She was at a Fourth of July parade in a neighboring town when her sister got a call from a friend in Highland Park. There was a shooting. Standing amid the cheers and celebration at a similar parade a few miles away, Kitty Brandtner, mom of three young children, couldn’t digest the news immediately. It was uncanny, like she was in a parallel universe or something. She had just been talking to her husband about looking into Toronto after the horrors of Uvalde. And now, the monster she feared had paid a visit too close to home.
She cried for 24 hours, thought about Canada again, but her husband said they can’t just run from their home, their community. “Then what can we do?” she asked him, herself, anyone who would listen.
That night, she posted to Instagram that she would be going to D.C. Who would join? She woke to hundreds of responses. She’d never organized before, so she started by building a list. Suddenly, she had an organization, March Fourth, and a leadership team of 60-plus volunteers who could lead committees for public relations, event planning, lobbyists, fundraising, government and survivor liaisons. As of publication, they’ve raised a two-thirds of their $300,000 GoFundMe goal to cover costs of travel, lodging and meals for gun violence survivors from Highland Park, Uvalde and Parkland to meet with government officials and then peacefully protest the following day, where hundreds (and counting) will join them in their plea to federally ban assault weapons.

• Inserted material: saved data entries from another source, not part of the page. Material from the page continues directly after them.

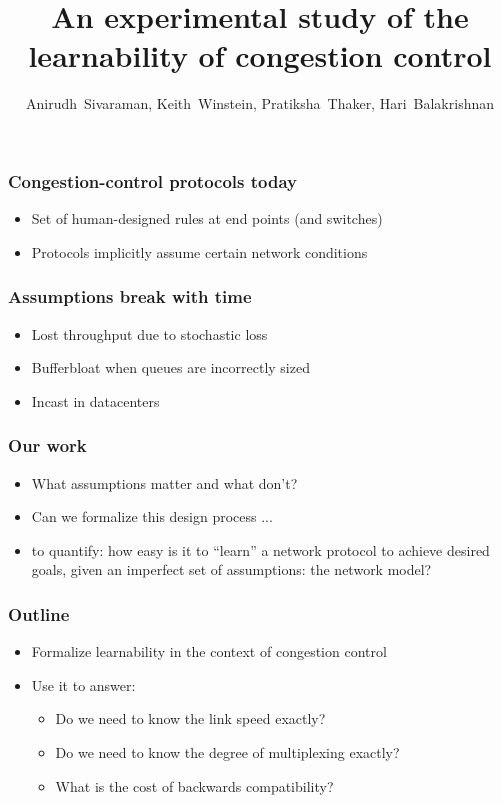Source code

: \documentclass[svgnames]{beamer}
\title{An experimental study of the learnability of congestion control}
\author{Anirudh~Sivaraman, Keith~Winstein, Pratiksha~Thaker, Hari~Balakrishnan}
\institute{MIT CSAIL\vspace{\baselineskip}}
\begin{document}
\begin{frame}

\titlepage

\end{frame}

\begin{Large}
\begin{frame}
\frametitle{Congestion-control protocols today}
\begin{itemize}
\item<2-> Set of human-designed rules at end points (and switches)
\item<3-> Protocols implicitly assume certain network conditions
\end{itemize}
\end{frame}

\begin{frame}
\frametitle{Assumptions break with time}
\begin{itemize}
\item Lost throughput due to stochastic loss 
\item Bufferbloat when queues are incorrectly sized
\item Incast in datacenters
\end{itemize}
\end{frame}

\begin{frame}
\frametitle{Our work}
\begin{itemize}
\item<1-> What assumptions matter and what don't?
\item<2-> Can we formalize this design process ...
\item<3-> to quantify: how easy is it to “learn” a network protocol to achieve desired goals, given
an imperfect set of assumptions: the network model?
\end{itemize}
\end{frame}

\begin{frame}
\frametitle{Outline}
\begin{itemize}
\item Formalize learnability in the context of congestion control
\item Use it to answer:
\begin{itemize}
\item Do we need to know the link speed exactly?
\item Do we need to know the degree of multiplexing exactly?
\item What is the cost of backwards compatibility?
\end{itemize}
\end{itemize}
\end{frame}


\end{Large}
\end{document}
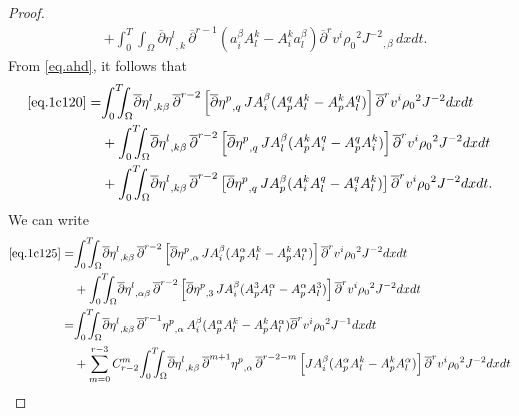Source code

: \documentclass[12pt,twoside,reqno]{amsart}
\numberwithin{equation}{section}
\theoremstyle{definition}
\theoremstyle{remark}
\begin{document}
\begin{proof}
\begin{align}
  &+{\int_0^T\!\!\!\!\int_\Omega }  {\overline{\partial}} {{{\eta^l}}_{,{k}}\,}{\overline{\partial}}^{r-1}(a^\beta_iA^k_l-A^k_ia^\beta_l){\overline{\partial}}^r v^i{\rho_0}^2 {{{J^{-2}}}_{,{\beta}}\,} dxdt.\label{eq.1c124}
\end{align}
From \eqref{eq.ahd}, it follows that
\begin{align}
  \eqref{eq.1c120}=&{\int_0^T\!\!\!\!\int_\Omega }  {\overline{\partial}} {{{\eta^l}}_{,{k\beta}}\,}{\overline{\partial}}^{r-2}\left[{{{{\overline{\partial}}\eta^p}}_{,{q}}\,}J A^\beta_i(A^q_pA^k_l-A^k_pA^q_l)\right] {\overline{\partial}}^r v^i{\rho_0}^2  J^{-2}dxdt\label{eq.1c125}\\
  &+{\int_0^T\!\!\!\!\int_\Omega }  {\overline{\partial}} {{{\eta^l}}_{,{k\beta}}\,}{\overline{\partial}}^{r-2}\left[{{{{\overline{\partial}}\eta^p}}_{,{q}}\,}J A^\beta_l(A^k_pA^q_i-A^q_pA^k_i)\right] {\overline{\partial}}^r v^i{\rho_0}^2  J^{-2}dxdt\label{eq.1c126}\\
  &+{\int_0^T\!\!\!\!\int_\Omega }  {\overline{\partial}} {{{\eta^l}}_{,{k\beta}}\,}{\overline{\partial}}^{r-2}\left[{{{{\overline{\partial}}\eta^p}}_{,{q}}\,}J A^\beta_p(A^k_iA^q_l-A^q_iA^k_l)\right] {\overline{\partial}}^r v^i{\rho_0}^2  J^{-2}dxdt.\label{eq.1c127}
\end{align}
We can write
\begin{align}
  \eqref{eq.1c125}=&{\int_0^T\!\!\!\!\int_\Omega }  {\overline{\partial}} {{{\eta^l}}_{,{k\beta}}\,}{\overline{\partial}}^{r-2}\left[{{{{\overline{\partial}}\eta^p}}_{,{\alpha}}\,}J A^\beta_i(A^\alpha_pA^k_l-A^k_pA^\alpha_l)\right] {\overline{\partial}}^r v^i{\rho_0}^2  J^{-2}dxdt{\nonumber}\\
  &+{\int_0^T\!\!\!\!\int_\Omega }  {\overline{\partial}} {{{\eta^l}}_{,{\alpha\beta}}\,}{\overline{\partial}}^{r-2}\left[{{{{\overline{\partial}}\eta^p}}_{,{3}}\,}J A^\beta_i(A^3_pA^\alpha_l-A^\alpha_pA^3_l)\right] {\overline{\partial}}^r v^i{\rho_0}^2  J^{-2}dxdt{\nonumber}\\
  =&{\int_0^T\!\!\!\!\int_\Omega }  {\overline{\partial}} {{{\eta^l}}_{,{k\beta}}\,}{{{{\overline{\partial}}^{r-1}\eta^p}}_{,{\alpha}}\,} A^\beta_i(A^\alpha_pA^k_l-A^k_pA^\alpha_l) {\overline{\partial}}^r v^i{\rho_0}^2  J^{-1}dxdt\label{eq.1c128}\\
  &+\sum_{m=0}^{r-3}C_{r-2}^m{\int_0^T\!\!\!\!\int_\Omega }  {\overline{\partial}} {{{\eta^l}}_{,{k\beta}}\,}{{{{\overline{\partial}}^{m+1}\eta^p}}_{,{\alpha}}\,}{\overline{\partial}}^{r-2-m}\left[J A^\beta_i(A^\alpha_pA^k_l-A^k_pA^\alpha_l)\right]{\overline{\partial}}^r v^i{\rho_0}^2  J^{-2}dxdt\label{eq.1c129}\\

\end{align}
\end{proof}
\end{document}
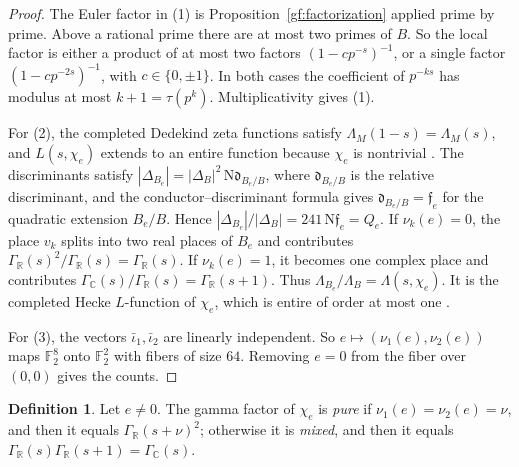 \documentclass[11pt]{amsart}
\numberwithin{equation}{section}
\theoremstyle{definition}
\newtheorem{definition}[equation]{Definition}
\theoremstyle{remark}
\newcommand{\Ftwo}{\mathbb F_2}
\newcommand{\R}{\mathbb R}
\newcommand{\C}{\mathbb C}
\begin{document}
\begin{proof}
The Euler factor in (1) is Proposition~\ref{gf:factorization} applied prime
by prime. Above a rational prime there are at most two primes of $B$. So
the local factor is either a product of at most two factors
$(1-cp^{-s})^{-1}$, or a single factor $(1-cp^{-2s})^{-1}$, with
$c\in\{0,\pm1\}$. In both cases the coefficient of $p^{-ks}$ has modulus at
most $k+1=\tau(p^k)$. Multiplicativity gives (1).

For (2), the completed Dedekind zeta functions satisfy
$\Lambda_M(1-s)=\Lambda_M(s)$, and $L(s,\chi_e)$ extends to an entire
function because $\chi_e$ is nontrivial \cite{Hecke1920,Tate1967}. The
discriminants satisfy
$|\Delta_{B_e}|=|\Delta_B|^2\,\mathrm N\mathfrak d_{B_e/B}$, where
$\mathfrak d_{B_e/B}$ is the relative discriminant, and the
conductor--discriminant formula gives $\mathfrak d_{B_e/B}=\mathfrak f_e$
for the quadratic extension $B_e/B$. Hence
$|\Delta_{B_e}|/|\Delta_B|=241\,\mathrm N\mathfrak f_e=Q_e$. If $\nu_k(e)=0$,
the place $v_k$ splits into two real places of $B_e$ and contributes
$\Gamma_\R(s)^2/\Gamma_\R(s)=\Gamma_\R(s)$. If $\nu_k(e)=1$, it becomes one
complex place and contributes $\Gamma_\C(s)/\Gamma_\R(s)=\Gamma_\R(s+1)$.
Thus $\Lambda_{B_e}/\Lambda_B=\Lambda(s,\chi_e)$. It is the completed Hecke
$L$-function of $\chi_e$, which is entire of order at most one
\cite{Hecke1920,Tate1967}.

For (3), the vectors $\bar\iota_1,\bar\iota_2$ are linearly independent. So
$e\mapsto(\nu_1(e),\nu_2(e))$ maps $\Ftwo^8$ onto $\Ftwo^2$ with fibers of
size $64$. Removing $e=0$ from the fiber over $(0,0)$ gives the counts.
\end{proof}

\begin{definition}\label{gf:pure-mixed}
Let $e\ne0$. The gamma factor of $\chi_e$ is \emph{pure} if
$\nu_1(e)=\nu_2(e)=\nu$, and then it equals $\Gamma_\R(s+\nu)^2$; otherwise it
is \emph{mixed}, and then it equals $\Gamma_\R(s)\Gamma_\R(s+1)=\Gamma_\C(s)$.
\end{definition}
\end{document}
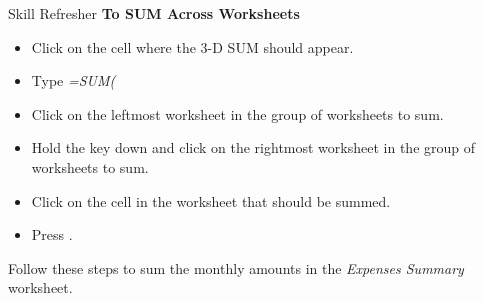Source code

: \begin{center}
	\begin{sklbox}{Skill Refresher}
		\textbf{To SUM Across Worksheets}
		\\
		\begin{itemize}
			\setlength{\itemsep}{0pt}
			\setlength{\parskip}{0pt}
			\setlength{\parsep}{0pt}
			
			\item Click on the cell where the $ 3 $-D SUM should appear.
			\item Type \textit{=SUM(}
			\item Click on the leftmost worksheet in the group of worksheets to sum.
			\item Hold the  key down and click on the rightmost worksheet in the group of worksheets to sum.
			\item Click on the cell in the worksheet that should be summed.
			\item Press .
			
		\end{itemize}
	\end{sklbox}
\end{center}

Follow these steps to sum the monthly amounts in the \textit{Expenses Summary} worksheet.


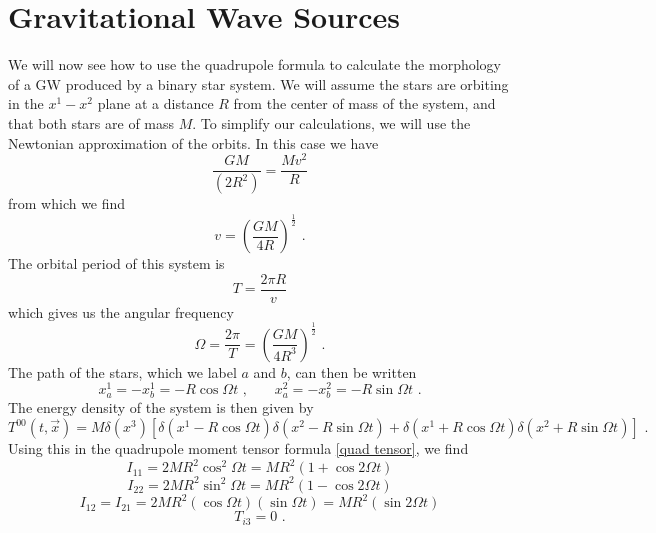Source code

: \documentclass[11pt]{cuthesis}
\newcommand{\fs}{\text{ .}}
\begin{document}
\section{Gravitational Wave Sources}
We will now see how to use the quadrupole formula to calculate the morphology of a GW produced by a binary star system. We will assume the stars are orbiting in the $x^1-x^2$ plane at a distance $R$ from the center of mass of the system, and that both stars are of mass $M$. To simplify our calculations, we will use the Newtonian approximation of the orbits. In this case we have 
\begin{equation}
\frac{GM}{(2R^2)} = \frac{Mv^2}{R}
\end{equation}
from which we find
\begin{equation}
v=\left( \frac{GM}{4R} \right)^\frac{1}{2} \fs
\end{equation}
The orbital period of this system is
\begin{equation}
T=\frac{2\pi R}{v}
\end{equation}
which gives us the angular frequency
\begin{equation}
\Omega = \frac{2\pi}{T} = \left(\frac{GM}{4R^3}\right)^\frac{1}{2} \fs
\end{equation}
The path of the stars, which we label $a$ and $b$, can then be written 
\begin{equation}
x_a^1 = -x_b^1 = -R\cos \Omega t \text{  ,  } \hspace{20pt} x_a^2 = -x_b^2 = -R\sin \Omega t \fs 
\end{equation}
The energy density of the system is then given by
\begin{equation}
T^{00}(t,\vec{x}) = M \delta(x^3) [ \delta(x^1 - R\cos\Omega t ) \delta( x^2 - R\sin \Omega t ) +  \delta(x^1 + R\cos\Omega t ) \delta( x^2 + R\sin \Omega t ) ] \fs
\end{equation}
Using this in the quadrupole moment tensor formula \ref{quad tensor}, we find
\begin{equation}
I_{11} = 2MR^2 \cos^2 \Omega t = MR^2 (1+\cos 2\Omega t)
\end{equation}
\begin{equation}
I_{22} = 2MR^2 \sin^2 \Omega t = MR^2 (1-\cos 2\Omega t)
\end{equation}
\begin{equation}
I_{12} = I_{21} = 2MR^2 (\cos \Omega t)(\sin \Omega t) = MR^2 (\sin 2\Omega t)
\end{equation}
\begin{equation}
T_{i3} = 0 \fs
\end{equation}
\end{document}
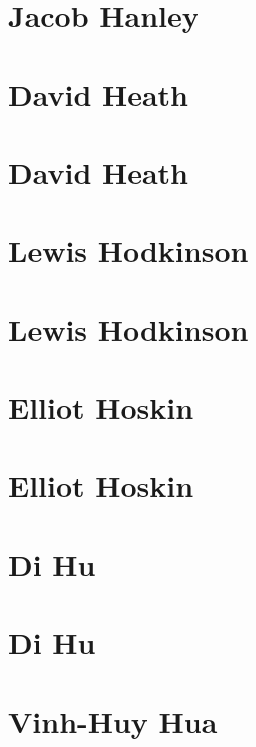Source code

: \documentclass[twoside,14pt,a4paper,notitlepage]{memoir}
\begin{document}
\lipsum[1-2]
\section*{Jacob Hanley}
\lipsum[3]



\section*{David Heath}
\label{aut:heath}

\lipsum[1-2]
\section*{David Heath}
\lipsum[3]



\section*{Lewis Hodkinson}
\label{aut:hodkinson}

\lipsum[1-2]
\section*{Lewis Hodkinson}
\lipsum[3]



\section*{Elliot Hoskin}
\label{aut:hoskin}

\lipsum[1-2]
\section*{Elliot Hoskin}
\lipsum[3]



\section*{Di Hu}
\label{aut:hu}

\lipsum[1-2]
\section*{Di Hu}
\lipsum[3]



\section*{Vinh-Huy Hua}
\label{aut:hua}
\end{document}
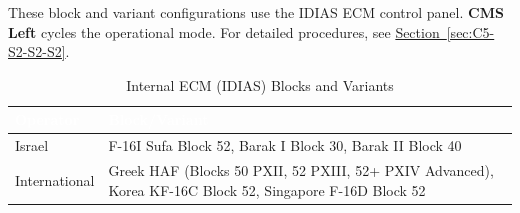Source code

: \documentclass[11pt, a4paper, twoside]{report}
\newcommand{\secref}[1]{\hyperref[#1]{Section~\ref*{#1}}}
\begin{document}
These block and variant configurations use the IDIAS ECM control panel. \textbf{CMS Left} cycles the operational mode. For detailed procedures, see \secref{sec:C5-S2-S2-S2}.

\begin{table}[H]
\centering
\caption{Internal ECM (IDIAS) Blocks and Variants}
\label{tab:C5-S3-internal-ecm}
\small
\renewcommand{\arraystretch}{1.25}
\begin{tabular}{|>{\raggedright\arraybackslash}p{3.0cm}|>{\raggedright\arraybackslash}p{5.8cm}|}
\hline
\rowcolor{headerblue}
\textcolor{white}{\textbf{Operator}} & \textcolor{white}{\textbf{Block/Variant}} \\
\hline
Israel & F-16I Sufa Block 52, Barak I Block 30, Barak II Block 40 \\
\hline
International & Greek HAF (Blocks 50 PXII, 52 PXIII, 52+ PXIV Advanced),
Korea KF-16C Block 52, Singapore F-16D Block 52 \\
\hline
\end{tabular}
\end{table}

\end{document}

When I spoke with Brandtner, I asked what her strategy was. As a North Shore community member myself, my grief at the July 4th parade’s direct impact has only been compounded by the psychic torture of knowing nothing will change. They’ve won, these people who, for reasons I will never understand, believe their “freedom” to own and operate weapons of war is more valuable than life itself, unless said life is unborn. A friend in Highland Park told me she got into a quarrel with a man who reportedly told a group regarding the shooting, “Well, it could’ve been anything!” “It” being the assault rifle that killed seven, including both parents of a 2-year-old boy, and left more than 45 wounded, including an 8-year-old boy who is now paralyzed below the waist.